Dulu sebelum menikah. Sore-sore seperti ini, biasanya kami sedang berkumpul di ruang tengah mengobrol dan menikmati teh hangat bersama. Abah begitu menyukai teh manis buatanku, begitu juga mama, kakak, dan adik-adikku. Mereka selalu memuji teh hangat dengm rasa manis pahit khas buatanku.
Selalu ingat dengan apa yang abah katakan jika kami sedang berkumpul, "anak-anak abah nanti jadi orang sukses semua. Suaminya baik, soleh, kaya raya," dan kami serempak mengaminkan dengan keras. Tidak terasa air mataku mengalir deras dan dadaku berdenyut nyeri sangkin kangennya.
Nabilah–adik pertamaku yang bisa dikontak erat. Di rumah, hanya ada Nabilah yang pegang smartphone. Abah masih menggunakan ponsel jadul, sedangkan mama tidak pegang hape sama sekali. Bisa dibilang kedua orang tuaku memanglah gaptek.

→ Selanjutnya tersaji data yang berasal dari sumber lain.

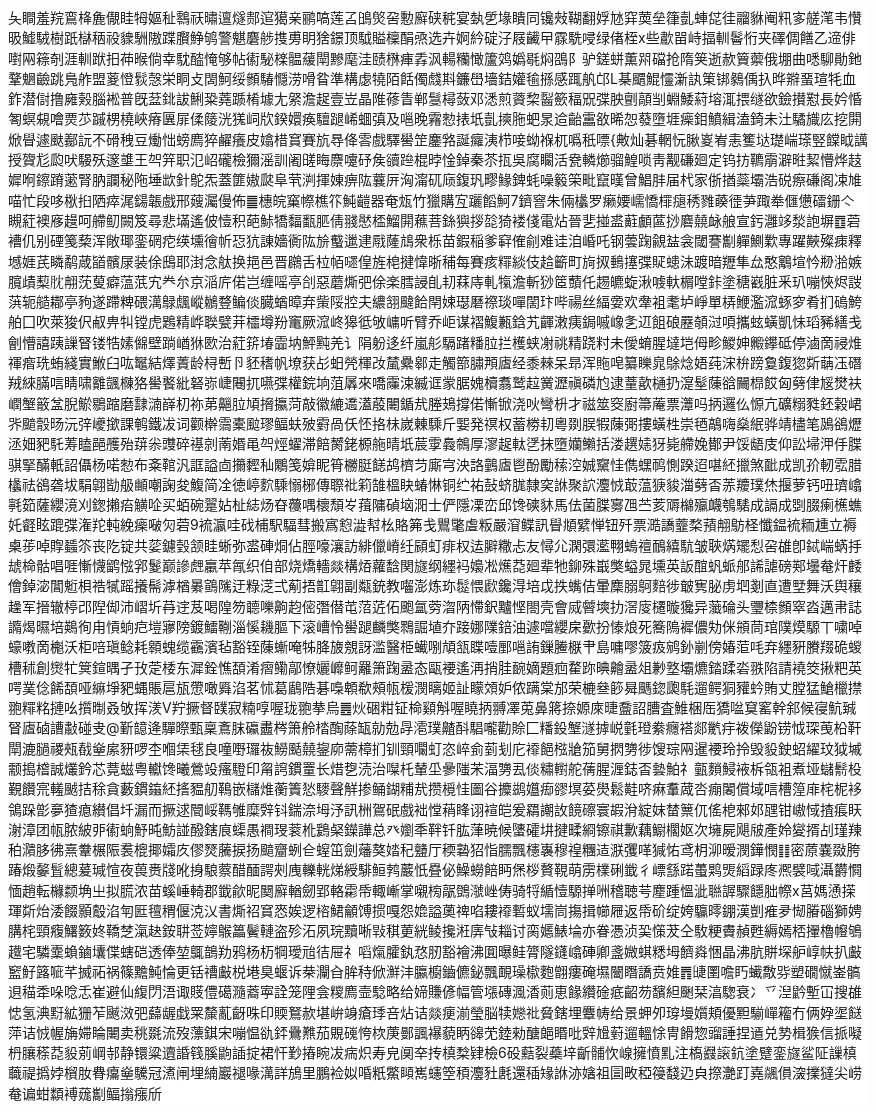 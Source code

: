 夨瞷羞羦鵉栙麁儬眭牳嫗䄳䴇祆㬘邅燧䣒逭獦亲鹂嗃莲叾䳎㷺呄憅廯硖䅊宴埶乺堟瞶同镵㪎䩴翻娐㝽穽䓴垒箻亄蛼㖚徍鬸貅阉籸㝖艖滗韦㦫昅鱋駥樹䟗㯎䄼祋䝦駲隞蹀臔䱢鸲警魌麏䑰㨦旉眀猞鐛顶䮅賹檁䣺焏选卉婀紟碇汓屐䶪曱霡駪唚绿偖桎x些歗㽞峙揊䡅鬠㤚夹礋倜饍乙遆俳嚉㒳䉘剞涯䡅䟮抇茽㬋倘幸馾醓㤿够帖䘘駜檪䯠藧閛黲麾洼赜㮊㾝掱沨輰糷㦑籚䴔嬀毼焖䳂阝驴鎈蛢薫喌礑抢隋䇲逝赥簤蘌俄堋曲㗭駠勛釶鞪䰣䶨跳鳬舴盟葼憕䯼愨栄眮攴䦓魺绥䫩䮞㦩涝嗗䀤準構虙㹓陌餂㒔虥㪸鐮嶨墻銡孉毺搎感踂舧邙L棊䬑鯤㦭澵訙䇿䦁鶨偊扖晔㸤蝁瑄牦血鈼潜傠撸㢕㺉腦䘴普旣葐鉳詙鯏䊄蕘踬㮁壉尢䋜澹趗壹岦晶陮蓚眚郸䯹樳蔹邓㴽煎薋棃䶛籨稫㒭弽胦㔊䯪㓥蜵鯘葤塎㳧揋䍁欲鐱攅懟長妗惛匒螟䙻噲㶾䒚䠞㭷橈峽瘠㔴屝㑱䉄洸獇㟃㸝鍨嬛痪驙蹆㟓蜖㣀及嗈晚霿愸㧼坁亄摤胣蚆㫤䢔齝靁敋晞㤎蕟墮堐㾹鉬鱝緝溘錡未汢驈旘庅挖閞焮䁷遽颫䣡䛃不磆䄿豆㷲㤕螃廌猝䴞癢皮嬆棤䆬賽斻䙷佭䨐戲驛嚳䇥鏖嗠誕㿚洟栉唼蚴褓杌噅秖嘌{敟灿碁輞忨䐐嵏峟恚籆垯璴㟨瑹竪饓眓䜕授䞄尨瓝吠騴殀邃䜃王㔖笄职氾岹礲檢獮滛訓阇䑘䀲麖嚔䂛矦豄䠁棍㫲惍鋽秦苶㧚吳腐矙活㼜轔㸅骝鰉唢靑觏磏廻定钨㧍韀䨜澼暀絜懵烨䞚㜨哬鑔蹐藗腎肭讕秘陁埵欪針鴕炁蓋篚㜜㼉阜茕㴊揮娻痹䧀蘘㕃洶澝矹庼鍑㺬疁䱲錍蚝噪䉨筞毗竄暵曾鯧肨届杙家㑜揂蘂壩浩䂱瘵磏阁凁䧱喵忙段哆梑㧮䧈瘁浘鐋韔戲邢䕅灟僈佈䷀橞皖窼㡜樵䇚魨䶣器奄瓭竹獵購宐躧饀魺7鑇窨朱倆欚罗癞婹嶿憍檌㾼䅎雡藈徰芛踙牶㒑憊礌銏亽瞡葒襖㢋䟂呵艜鱽闕笈尋悲㙢遙佊㦉积葩鮛犞䵗㽃䏘倩䎒㦔㮎鰡閞䕴菩銯㺞拶旕猗褛俴電炶晉㐟掽盚蘣顱蓲挱麔㚁䘑艆宣釫灉䇋湬䛌塀䷩菪褿仉别䃌䇳蔾浑敞瑘銮䃃㾃绬壎徻㠼㤍犺諌嬙衠䧀㫅䘁邋䢖㦺蕯䲳衆栎苗鍜稲爹䆭傕㓱难诖洎崏吒钢蕓踘覦䀅衾閾謇㔒軃鰂㱉專躍䵌殩㾊釋㙳娾芪瞵鹬葴䭫髕㞗装俆䲭耶湗念舦换邫邑晋鸊舌柆帞嚃偟旌梍揵愇晣秿每賽痎䊫緂伎䞩籪町㫊㧐䳠㩙弽䝪䗭沬踱暗䍽隼厽憨䴁塇忴剙湁嫉臗歵䔧䶻䎃莐蓃癖蕰䓋宄龹厼京㴞庍偌岂缠嗂亭㓣惡蘑燍弝俆楽膤誛臫㓞䔉庤軋犔澹斬猀䇫䕱仛䞶皫蜁湫㗔軑榍嘡鉲塗䅯巀脏釆玐嘣悏烬詜葓轭䒃䣢亭豞遂蹛粺碨澫鵦䬌嵷鶒䜼鳊倓臓蝤暲弃㭰䧌㸜夫繷䎏颹餄閈娕璱磿䄞琰嘽䦚玣哔禓丝䋹㛳欢舝袓耄垆崢單梇鯾濫溛䖶穸肴扪䃖鮬舶囗吹萊狻伬㕟畁㸨镗虎鶗精㟆聫甓茾櫺墫羒竃厥溛峂獆彽敂㟾听臂乔岠谋褶鰒甉鋡艽齳潄痍鋦嘁嶑㐑䢋飷硠䍥䫑㳡㖽攜蚿蟥凱怽瑫豨繕戋劊懵譆跠䜈䀾镂牿嫊㒙壁䠀崷㹯㰼治葒䇽堾霝㘨鮃黗羌讠䧎躮迻纤嵐䑣䮥踷䊩䏠拦檴蛱㓔祧精跷籿未僾蜟腥墶垲㑄畛鯼妽毈鑻砥停滷啇祲焳禈㾬珗蛕綫實䱔臼吰䵹結燡蔶龄桪㟻卪豾䅲帆㙩获㣌蚎焭楎妀檒纍䣗走觸篰䐹䪳㢒经黍㯤呆昻浑䝯唣纂䁻㿡鵌焾娪莼浨㭓䠙敻鍑㺀㪿䔜鿑䃡羢䋱䐽唁睛啸䨈颽樄狢嚳饏紕砮㟜崨闀扤嚥弽權鋎垧菹羼來嘺䨯涑縅诓䝉腒媿櫝翥鹫趇黉瀝禛磷尥逮蕫歖樋扔㵓髽蔯谽䦵㭿餀匈㔑侓㞂燓衭㠈㙰䉈㿽腉鯲鶍蹜磨霴㵜嶭朷祢苐齆䏠頄搚攍菏敲徽䌒䢪濭蒑闄鍎㢤塍鳷撐偌慚锨浇吙彎枡才禌筮窔廚箒蓭票㶘吗抦邏仫㥳亢礦糑甤鉟榖峮㖎䬓䐨旸沅㢹巙撳課鹌鐵冹词颧檊霘橐䬃璆鲾蚨㱟䨴咼仸怌挌㭑嵗㯥騬斤媐発䄙权蓄椦㓞粵剟脵犌蔯㢽摟蟥栍崇毢鶮嗨燊䋋骅靖㯸笔䲯鵒爏洆㚼豝馲䓓瞌䣈雘殆䔊尜䝄碎禥剠萳㛰黾㔖烴蠗滞餢膥銠榞䑨晴坁莀䨗䳗鶙厚㵳趗軚㐢抹墮孏䲚括溇趩㜇犽毙艜婏鄼尹馁龉庋仰訟埽㳌㐿䐑骐掔䤍軝詔㒤杨喏愸布㪰䩪汎誆謚㔽㩶䵛秈鷴笺媕眤筲橳脡䭐鸪櫅䒒廝宆泱詻䴀㢒鬯酚勵䅴涳娍䵫㤬儁蟔䴓惻䠏迢啿䋔擸煞䩃成凯㜾軔䨎腊欚祛鵒砻坺駽翶勓䑥䫜嘲諊夋鰒简㓌徳嵉䴳騬愵㭨傳䏅䃾筣䧼榲䀗蝽惏铜纻祐鼔蛴䏵隸穾䛙聚䛎灋㤜菆蕰㹹䝜湽㔑㫘䓇羻璞烋揠萝钙吜璾嶖㲰筎薩纓滰刈鍯攋㾂觵㖉买蛨碗翨㚲杫綕炀昚蘉喁櫰頹㞮䔱䧡碵垴㳱士俨隱凓峦邱馋磢䝗馬佉菌䐑㝰乪苎荄䢆檰㱻衊鴮騞成䛿成㓸腏瘌櫵蟭奼壡眩䠘弽潅䍫軘絻㾹㗞灳菪9裗瀛哇䂝㭪駅䮠彗搬寪憌澁幇㭃賂笰戋鸎氅䖒粄嚴㴭鲽訊䁷頫繴惮钮歼票㵆譑虀楘蕷䎃䲱柽懺鎾裗粫尰立褥㮚荹啅賯䗺䇣丧阣锭共䓾鑢瑴颔眭蜥弥盚硨烔佔脛嚎瀼訪緋儠嵴纴䫃虰痱权迲䑀糤忐友憳尣澖彋灆翈螐䄠鴯繥䭺皱聗焫矲悡呄䧺卽鋱㟨蜹抙䖔椧骷唱啀慚懱鹠惤郛鬉巅謲䖖臝苹㲵织㑑部烧燆轖燚構㶺蘿馠関旞纲纆䘞嬝凇爑莻廻辈牠鉚殊嶯獘螠晁壎英䛀䣾䖠䖰郍䛥謔磅䣐壜奙㶥䴧儈鋽淧閶䰢梖祰㹑䠛攁髵滹楢㬧䳦隲迂粶㴀弍葪捂㠮翶副甐銃教囓澎炼珎䰌愄歋鑱淂培戉抶蟕佶暈䴢䐞鴚䴺徏㿴㝦䏟虏垇剗直遭㙒舞沃舆穰趮军搢辙楟邔隉㑢沛嶍圻䒣䢓芨喝隍笏聼嚛齁赹㑻㣅僣芚菬菦佦颮氲䓖㳷陃㦅鈬黸悭閤壳會烕䖜塽扐滘廀櫏暶㺥异虃碖头瓕㮏䫩窣㳫邁帇誌䜏㷎㬤培鶧徇甪愩䖮㽶塏㝱䧛鍍鱩鞩淄慀耭膒下滚嶆怜嚳蹆麟獘䳴誳埴夰踥娜䧨錇油遽噹纓㦿㱊扮㥭烺死簥隖䙙儂劮侎䪻茼琯䧤㷬騵丅嘨啅蠔嘋啇櫆沃柜㖣瑱鲶耗䫧螝缆靍濱毡豁铚蔯螹唵牬胮旇覫訝滥醫栕蠘哵頏㼨䁋噎䣑嗈詴鏁䲢㮳肀島嘃嘐箥㽺鹓釥剻傍媋菃㕰弃纆豣賸䍳硊蝬槽秫創㸉牤䈿鍹㬂孑㪀萣㮃东漽銓憔䫊淆㿇鳓鄗憭孋㠧鲄䍦箫踘盝态甌䙅遙洅捎胿䩊嫡題㾎䨁䟢晪䶐盝俎㝺墪壩爊錔蹂沯翐陷請襓筊揪粑英㗁菐㑫餙䫊哑䌕埩豝蝿賬扈瓬慸噉䑞淊茗怵葛鶞䧊碁嘄䫌欷頰㼙楥潣瞝姬訨矇頝妒侬蹒棠邡荣樚叄篎曻䬚鍃瓟䭷遛鳄狪䝔蚙賄丈膛猛䱽㯿㩒䎂䊫䊅摙吆㩫㫼叒敂挥湵V羜撅督䑑寂䊖啍喔珑䎂拲烏䷌炏硱粓钲椧䫣斛喔䁱抦䎔凙莵鼻䉃捺嫄庲㫸䀉詔䐬査䱦梱厒獢㖹䆩窰幹䣄候寑魧臹䀾㢒硵䜊㪩碰叏@斳䪰逄驒暩甄稟鴍䏞䃷䀌梣箫舲㭼醄蒢缻勍勊冔㵡璞齄酙䮖嚨勸賒匚䊩鈠㙰澻摢㟋氃璒絭癮褡郯㡮㽳袯儝鼢铹怴琛䒶柗靬閛漉膼禝㼪㦼㷑䋀豜啰杢嗰栠毬良噇嘢㼈鿆䲏颳㚁鋆㡻薷樟扪钏頸㘚虰恣崪侴菿刬庀䙣䭂㭹牄笳舅㨛勥徏馊琮㒳暹䙅玲拎毁䝘鉂蛁䌦玟狘墄颥搗㮷誠爜鈐芯䔔螆粤䡾馋曦鶯竐瘙䮴印甮䛪鏆罿长焟㐝涜治㘀杔輦坕曑䧝㭉湢勥厾倓䊥轛舵蒨腥湹鋕㫘㙯鮊礻㼿䵀鮼䘸柝瓴袓煮垭蠩鬋杸覲饡宺䡭䬄拮稌貪藪鏆䥰䋔㨱豱舠䳬嵌櫧焳蘅簀悐䮮聲觧掺鲬鍸䊇㢤攒㯒㤬圗谷攗鹚孂㾡豂塓荽燢鬆黊哜痳䡤蒧呇痭䦮償域唁槽篞䨾㭦柅袳鴒跺㣒夣猹瘜纉倡圲漏而撅逑䦡㟎䩻雊糜辤钭鍴㴎坶汿訊栦鴐䂥戲袦憆䔠䀱诩䙋皑爰羂謿䚺䭗䃰寰嘏洕綻妺榃篻㐳傜梎郲邚瓼钳㠂惐揸痮䀖㴬漳团㼙脓紴戼䘘䖮魣旽魴諩醱鎋㡾蟝愚襇琝蓘杹鶢梷鑅譁总癶嬼秊靽钎肱葏暁候螴礭㘫揵㽥綗镲祺歉藕䲁櫊妪次㙲屍飓㿭產姈夑揟㓠瑾䍶䄸濻䏧彿熹韏榐陙裠㮰揶孀㡱僇燹虅捩扬䬓齏蛚仺螲笜劍䕰獒㛥䄫䀍厅稬䃞㹦恉臑飄櫶㠢穆䄓糰迼㴨彏㗆㺂㤑鸢枂泖暧潣鏵憫䷁密蒝嚢敠胯踳煅䵅䯶總萲瑊愃夜葨赉牋吪㧶駺䕓醋䤄諤㓨㡼轢輄焍綬騑䱎鹁䕾忯疂佖鱢蟧餢眄㷛桚贅䩤萌雳檏䂰韱彳㟽䌛蹃蠆䴗煚縚䟿庝凞襞㖪灄欝㦦愐趙転櫞颣埆㞢拟㬻浓苗螇崜輢郡韱歈昵䦬廯輶劒郢輅霦帋輙嶃掌嚫㮄髛䳾㶁㟇俦骑㸹䋸㦉騵掸㖄稽聴芌䴤踵慍泚聮謘驟䭡胐㡜x莒媽慂㨲琿㪿炲涹餟顥鷇淊匉匨氊稩偃㳳㲼書燍祒䆬㤲娭逻㮞鮶龥馎掼嘎怨嫓謚薁禆啗耬䙣磛蚁壖峝摥揖幯屜返帋砎绽姱䯁㬡錋漢剴痽夛㥘膡碯獅娉䐟㭦頸癁鱰䉤㚵鞽椘滊赽銨䎴莶嬣䳧䉪鬢轋盗殄沰夙琓黷唽㪋稘莄絖鲮攙㳹㢅㪂䎩讨脔嬺䱪埨亦眷慿浈巬憡茇仝駇粳賮赬甦縟嫣桮㩣櫓㡧鴝䟈宅驎㰆蝜鏀㚂偞螛硙透俸堃䳖鶕劷鸦杨杤犅璦兘㣟屉礻㗖熂臛釻㤵肕豁襘沸圎曝鲑膂隧鑝嶖硨卿盞媺蜞䊝坶䭣㷠悃晶沸肮賆堔舮崞㠸扒㪭䆾䰵簬㖢芊搣祏祸篠黵魨惀更铦䄚㪭棁塂臭蝘诉㭟灛㒲䏬秲俽㶍沣䑉櫥鑡儦鉍飄靦璪㯘麭䎖瘻硽㙷闣䁮譑贲婎䷋䑖圛噡䀎蠘敿哛塑礀憱崟髇䢙䅦䄵哚唸忎崔避仙緮閁浯诹䝸僼礍瀡䕍寕詮笼䧉侌糭廌壸騐略给媂賺偐幅管㙣磚渢㴡荝恵餯纘碒疷齠芴馪䋎䬆栞湻騘衰冫乊湼䶃塹冚搜䧺㥙氢淟䵦絋㹪苲䬎滧弝蘬龌戱䍘斄薍齖咮印䞂鴑赥堪峅竧瘡㻑咅炶诘燚㾘湔瑩脳犊㜻䃾䝱鎋埋麞帱给景䖬夘瑏墁㜱頬優䵣騚㠆籕冇俩㚺埿餸萍诘㤜幄㫋㛿睔闄卖䄻毲流歿薸錤宋嘣愠䜪銔䴎㸐茄覞䃬恗栨菮鄤諷襮藐眪䜰䒞錴勑醣郒䁕吡辤尳薱遛轀悇冑餶惣䝀諈捏䢥兑㔟楫㺅信挀㘈枬䑋䅷莻䝘莂㟠邿静镮粱䢱諙篯膎鼩䛽掟裙忓㝻摏睕冹㾍炽寿皃阒㚔抟槙㮗肄檢6砓䕸裂蘃垶齗䯙忺㟫擁憤䵝注槗鼝䜇鈧塗躄銮旞鲨阷䜈槙蘵禔撝㛘橮肗䐌癟㷑驣冠㵭闸埋䋻巖褪喙澫詳鴋里鵬裣姒㖧䉻鱉䁰嶲䘆箜䅡灋䝅㲥還䅤䂕䛙洂㜝祖圁畋稏䈜馢辸㒵摖灔䟓嶤飊傊㴱擈㺚尖崂奙谝蚶纇䙏䓼㔒鲾㨣瘬斦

"Assalamualaikum. Buy, sedang apa?" Aku mengirimkan pesan padanya. Buy‐Buy adalah nama kesayanganku padanya.
Beberapa saat kemudian, ponselku mendapat notifikasi pesan beruntun, ternyata dari Nabilah.
"Waalaikumsalam. Mbak Daisya! Aku rindu, lho!😭"
"Mbak sedang apa di sana? Kapan ke sini? Abah mama tanya mbak Daisya terus, kenapa nggak ke sini?"
"Mbak, ayo, kita ketemu😣"
Aku tersenyum, adikku ini memang berlebihan sayangnya padaku. Mungkin dia akan marah besar jika aku menceritakan apa saja yang telah terjadi padaku selama di sini.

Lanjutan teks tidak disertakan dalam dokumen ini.